Como se ve, es un género filosófico y literario, un híbrido entre ficción y análisis, discusión y reflexión. Creado por Platón, es traído a nuestro tiempo por León David, quien lo reinventa para discutir consigo mismo y con nosotros los temas nodales de nuestro tiempo, a la luz de su pensar y de las filosofías que ha penetrado. Jenócrates o el desagravio de la Estética, Diotima o de la originalidad, Filoxeno o del sentimiento que la contemplación de la belleza suscita.
Excelentes piezas donde la dialéctica del encuentro de ideas, el contrapunteo de lo que el autor piensa con sus contrarios en un mismo salón mental, permite reflexionar libremente sobre los grandes temas, a la manera de un juego de mesa donde los juicios pasan a ser piezas con las que se juega y se pierde o se gana según la cantidad y calidad de los argumentos.

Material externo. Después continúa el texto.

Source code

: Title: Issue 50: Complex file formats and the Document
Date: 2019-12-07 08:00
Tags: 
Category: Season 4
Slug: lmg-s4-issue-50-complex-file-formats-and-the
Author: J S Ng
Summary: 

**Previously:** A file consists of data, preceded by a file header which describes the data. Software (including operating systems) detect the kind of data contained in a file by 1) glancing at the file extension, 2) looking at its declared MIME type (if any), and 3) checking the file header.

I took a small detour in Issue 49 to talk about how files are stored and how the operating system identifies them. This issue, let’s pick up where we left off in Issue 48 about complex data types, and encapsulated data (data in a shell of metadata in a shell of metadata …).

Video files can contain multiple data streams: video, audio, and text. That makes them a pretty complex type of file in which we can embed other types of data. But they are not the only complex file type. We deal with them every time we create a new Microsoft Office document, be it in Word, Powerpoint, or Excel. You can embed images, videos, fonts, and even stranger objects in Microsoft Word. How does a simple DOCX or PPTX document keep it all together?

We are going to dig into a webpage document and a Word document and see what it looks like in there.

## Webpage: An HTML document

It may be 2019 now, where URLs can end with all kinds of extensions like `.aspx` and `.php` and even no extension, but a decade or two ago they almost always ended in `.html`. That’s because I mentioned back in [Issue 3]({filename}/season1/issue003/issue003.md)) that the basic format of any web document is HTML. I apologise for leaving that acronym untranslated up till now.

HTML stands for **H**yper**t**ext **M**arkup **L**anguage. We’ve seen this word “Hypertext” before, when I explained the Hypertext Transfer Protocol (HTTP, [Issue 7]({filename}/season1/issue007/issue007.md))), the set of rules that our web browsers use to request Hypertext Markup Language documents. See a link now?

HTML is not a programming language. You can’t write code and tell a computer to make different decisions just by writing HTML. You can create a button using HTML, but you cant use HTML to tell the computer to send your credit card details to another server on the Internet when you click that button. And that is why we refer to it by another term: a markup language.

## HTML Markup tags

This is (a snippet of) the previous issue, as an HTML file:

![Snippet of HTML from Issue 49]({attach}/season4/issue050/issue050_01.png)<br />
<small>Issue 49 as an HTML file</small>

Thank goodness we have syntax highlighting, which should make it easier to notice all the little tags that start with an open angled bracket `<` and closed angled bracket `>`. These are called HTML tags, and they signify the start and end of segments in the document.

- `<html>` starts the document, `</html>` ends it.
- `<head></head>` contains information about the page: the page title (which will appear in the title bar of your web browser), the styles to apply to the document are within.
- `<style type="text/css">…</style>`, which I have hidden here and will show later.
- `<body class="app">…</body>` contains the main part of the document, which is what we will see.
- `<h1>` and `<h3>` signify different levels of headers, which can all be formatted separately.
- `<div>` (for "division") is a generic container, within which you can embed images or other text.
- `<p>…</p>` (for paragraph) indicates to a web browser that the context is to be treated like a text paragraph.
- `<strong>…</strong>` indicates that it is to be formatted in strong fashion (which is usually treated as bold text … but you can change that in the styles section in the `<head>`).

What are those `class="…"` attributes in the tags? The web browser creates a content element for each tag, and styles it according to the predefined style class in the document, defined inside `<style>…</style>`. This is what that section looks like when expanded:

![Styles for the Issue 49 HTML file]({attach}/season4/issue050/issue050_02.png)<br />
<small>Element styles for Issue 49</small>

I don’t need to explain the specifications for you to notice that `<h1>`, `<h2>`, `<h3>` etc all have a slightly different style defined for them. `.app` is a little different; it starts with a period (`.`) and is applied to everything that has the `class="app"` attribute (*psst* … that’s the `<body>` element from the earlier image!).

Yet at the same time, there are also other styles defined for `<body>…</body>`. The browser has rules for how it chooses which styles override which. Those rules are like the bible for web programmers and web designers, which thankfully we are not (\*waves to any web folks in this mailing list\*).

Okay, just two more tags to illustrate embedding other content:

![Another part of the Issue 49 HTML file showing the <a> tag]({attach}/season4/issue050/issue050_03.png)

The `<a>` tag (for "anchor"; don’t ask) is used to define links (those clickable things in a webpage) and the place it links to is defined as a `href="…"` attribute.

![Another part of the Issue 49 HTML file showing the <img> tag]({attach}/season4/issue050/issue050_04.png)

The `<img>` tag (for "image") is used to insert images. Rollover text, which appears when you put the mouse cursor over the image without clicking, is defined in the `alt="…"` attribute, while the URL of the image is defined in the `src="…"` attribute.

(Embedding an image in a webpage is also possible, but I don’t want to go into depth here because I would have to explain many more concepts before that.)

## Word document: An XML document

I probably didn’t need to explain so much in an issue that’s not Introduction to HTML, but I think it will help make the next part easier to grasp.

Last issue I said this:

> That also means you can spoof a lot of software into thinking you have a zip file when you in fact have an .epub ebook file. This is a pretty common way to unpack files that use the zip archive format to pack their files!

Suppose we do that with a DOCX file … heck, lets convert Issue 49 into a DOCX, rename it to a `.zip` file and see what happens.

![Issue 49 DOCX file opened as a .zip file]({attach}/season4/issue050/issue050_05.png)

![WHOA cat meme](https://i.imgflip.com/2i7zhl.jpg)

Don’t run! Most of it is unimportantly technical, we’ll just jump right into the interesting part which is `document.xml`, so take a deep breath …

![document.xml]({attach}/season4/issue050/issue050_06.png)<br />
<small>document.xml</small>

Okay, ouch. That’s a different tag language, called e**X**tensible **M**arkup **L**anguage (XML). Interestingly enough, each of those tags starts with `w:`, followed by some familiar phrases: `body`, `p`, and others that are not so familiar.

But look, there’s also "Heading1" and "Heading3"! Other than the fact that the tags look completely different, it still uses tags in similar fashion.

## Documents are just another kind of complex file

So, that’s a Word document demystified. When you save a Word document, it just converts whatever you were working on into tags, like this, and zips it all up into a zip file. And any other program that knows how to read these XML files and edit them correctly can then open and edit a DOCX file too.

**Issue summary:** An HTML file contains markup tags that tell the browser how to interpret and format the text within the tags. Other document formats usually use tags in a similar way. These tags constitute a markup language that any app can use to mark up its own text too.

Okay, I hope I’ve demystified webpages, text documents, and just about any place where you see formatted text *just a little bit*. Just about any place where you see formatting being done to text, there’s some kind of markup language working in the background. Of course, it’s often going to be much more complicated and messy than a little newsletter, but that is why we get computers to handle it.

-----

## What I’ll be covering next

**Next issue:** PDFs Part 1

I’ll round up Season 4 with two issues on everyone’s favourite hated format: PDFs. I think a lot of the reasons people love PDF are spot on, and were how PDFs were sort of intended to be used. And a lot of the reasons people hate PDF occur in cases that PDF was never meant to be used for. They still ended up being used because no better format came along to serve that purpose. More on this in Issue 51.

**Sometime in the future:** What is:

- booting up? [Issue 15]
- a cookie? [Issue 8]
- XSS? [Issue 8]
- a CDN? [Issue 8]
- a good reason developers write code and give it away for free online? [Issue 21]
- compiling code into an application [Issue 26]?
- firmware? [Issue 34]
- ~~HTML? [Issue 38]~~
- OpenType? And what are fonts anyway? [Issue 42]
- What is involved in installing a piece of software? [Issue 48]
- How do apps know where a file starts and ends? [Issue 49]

El lector es el jurado y seguro ganador en conocimientos, revisión y reflexión, siendo el silencioso participante principal de la discusión. Diotima o de la originalidad es mi preferido, tal vez porque tiene como tema central lo que es en el hombre la gran preocupación vital, que es ser, ser uno mismo y no otro.

UN ESTILO PROPIO.

En fin, que en sus ensayos, apotegmas, teatro, cuentos, poemas, diálogos, estamos ante uno de los autores más importantes de las letras dominicanas. Pues como todo creador verdadero, se hace ostra o esponja que absorbe y abreva en las ricas fuentes de la vida, el saber, el sentir, y luego lo pasa por su tamiz para crear su manera particular de escribir y pensar. Tan característica y distinta que si encontrásemos una página de sus escritos sin firma, descubriríamos a su autor, porque hallaríamos en ella a León David con las perlas de un estilo propio.